En los años cincuenta la Vega de Acá sufrió otro duro bocado con la construcción de la Central Térmica de la playa, que se llevó por delante una de las zonas más fértiles, y unos años con la fábrica de la Celulosa, en el paraje de las Peñicas de Clemente.
El final se iba aproximando, pero mientras hubo vega la ciudad conservó una parte de su alma más auténtica, con ese espléndido contraste entre el mar y la exuberancia de las huertas y de las arboledas.
Cruzar el Zapillo era como cerrar una puerta para abrir otra donde los ruidos se amortiguaban, donde las calles se convertían en pequeños caminos, estrechos y polvorientos, donde reinaban los carros de mulas y donde entre cañaverales aparecían los cortijos que conservaban como templos sus antiguas formas de vida. Se podía escribir una historia con los nombres de aquellas fincas de la Vega de Acá que se iban derramando hacia la boca del río y hacia la playa: La Palma, Las Palmeras, El Pencón, Vista Alegre, Los Andújares, San Francisco, La Rosa, El Moro, Parada Matiana, Los Juanetes, Caturrín, El Bicho, eran algunos de aquellos cortijos que estuvieron aguantando hasta que les llegó su hora.
En aquel escenario que se desvanecía, se mantuvieron hasta el final las antiguas costumbres, algunas tan ligadas a la supervivencia de sus gentes como las tradicionales matanzas, que cada año por noviembre, cuando se acercaba el día de San Andrés, llenaban de celebraciones todos aquellos parajes. Las matanzas encerraban un mundo en sí mismas: abastecían de carne y embutidos las despensas para todo el año y además servían como ceremonia de unión en las familias. Había parientes que sólo se reunían en los días de la matanza, en las bodas o cuando había que lamentar una muerte.
En las semanas previas había que preparar los avíos y los hombres se acercaban a Almería a por las especias que entonces se adquirían en dos comercios fundamentales: Casa Blanes en la calle Obispo Orberá y en la tienda de la Fama, de la calle Aguilar de Campóo, frente a la puerta principal del Mercado Central.
El día de la matanza había que madrugar y antes de la salida del sol ya brillaba el acero de las facas y se respiraba el humo del agua hirviendo que salía de las calderas. Alrededor del animal sacrificado trabajaban las mujeres y los hombres y jugaban los niños. Para los pequeños, los días de matanza eran los más intensos del año, cuando la fiesta se alargaba hasta las noche mientras jugaban con las cañas ardiendo alrededor del fuego.

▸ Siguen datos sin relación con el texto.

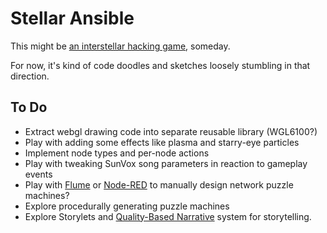# Stellar Ansible

This might be [an interstellar hacking game](https://notes.lmorchard.com/Starnet.html), someday.

For now, it's kind of code doodles and sketches loosely stumbling in that direction.

## To Do

* Extract webgl drawing code into separate reusable library (WGL6100?)
* Play with adding some effects like plasma and starry-eye particles
* Implement node types and per-node actions
* Play with tweaking SunVox song parameters in reaction to gameplay events
* Play with [Flume](https://flume.dev/) or [Node-RED](https://nodered.org/) to manually design network puzzle machines?
* Explore procedurally generating puzzle machines
* Explore Storylets and [Quality-Based Narrative](https://emshort.blog/category/quality-based-narrative/) system for storytelling.
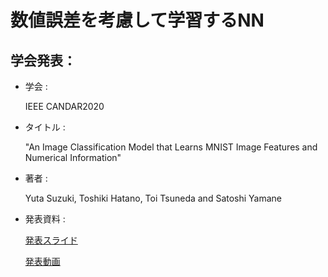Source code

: # 数値誤差を考慮して学習するNN
## 学会発表：

- 学会 : 
    
    IEEE CANDAR2020
- タイトル : 
  
    "An Image Classification Model that Learns MNIST Image Features and Numerical Information"
- 著者 :
  
    Yuta Suzuki, Toshiki Hatano, Toi Tsuneda and Satoshi Yamane
- 発表資料 :
    
    [発表スライド](https://www.slideshare.net/YutaSuzuki27/an-image-classification-model-that-learns-mnist-image-features-and-numerical-informationcandar2020)

    [発表動画](https://www.youtube.com/watch?v=BlK5-uTymzk&t=3s)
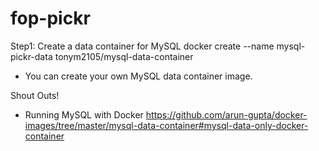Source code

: # fop-pickr

Step1: Create a data container for MySQL
docker create --name mysql-pickr-data tonym2105/mysql-data-container
* You can create your own MySQL data container image.

Shout Outs!

* Running MySQL with Docker
https://github.com/arun-gupta/docker-images/tree/master/mysql-data-container#mysql-data-only-docker-container

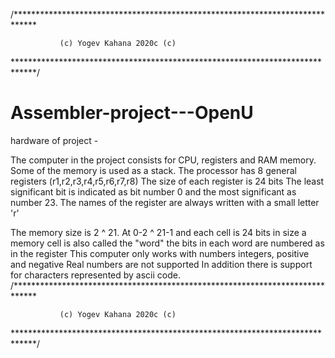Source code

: /*****************************************************************************

               (c) Yogev Kahana 2020c (c) 
	       
*****************************************************************************/  

# Assembler-project---OpenU
hardware of project - 

The computer in the project consists for CPU, registers and RAM memory.
Some of the memory is used as a stack.
The processor has 8 general registers (r1,r2,r3,r4,r5,r6,r7,r8)
The size of each register is 24 bits
The least significant bit is indicated as bit number 0 and the most significant as number 23.
The names of the register are always written with a small letter 'r'

The memory size is 2 ^ 21.
At 0-2 ^ 21-1 and each cell is 24 bits in size a memory cell is also called the "word" the bits in each word are numbered as in the register
This computer only works with numbers integers, positive and negative
Real numbers are not supported
In addition there is support for characters represented by ascii code.
/*****************************************************************************

               (c) Yogev Kahana 2020c (c) 
	       
*****************************************************************************/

Los días de matanza toda la vega se impregnaba con el olor de los embutidos recién hechos, cuando las tripas de morcilla, de chorizo, de longaniza y sobrada adornaban los techos colgadas sobre cañas. Al día siguiente, en todos los cortijos donde se había sacrificado un marrano había migas para el almuerzo. Las migas fueron la comida oficial de aquellas gentes cuando sobraba el tocino en las despensas y las huertas daban espléndidas cosechas de patatas, tomates, acelgas, panizo... La fértil vega de Almería, que tantas veces hizo de despensa cuando escaseaban los alimentos en la ciudad, fue languideciendo año a año desencadenando su final. Sucumbió ante el empuje de las nuevas construcciones de edificios que necesitaban su terreno y sucumbió también ante el auge imparable de las arenas que se llevaron por delante la agricultura tradicional.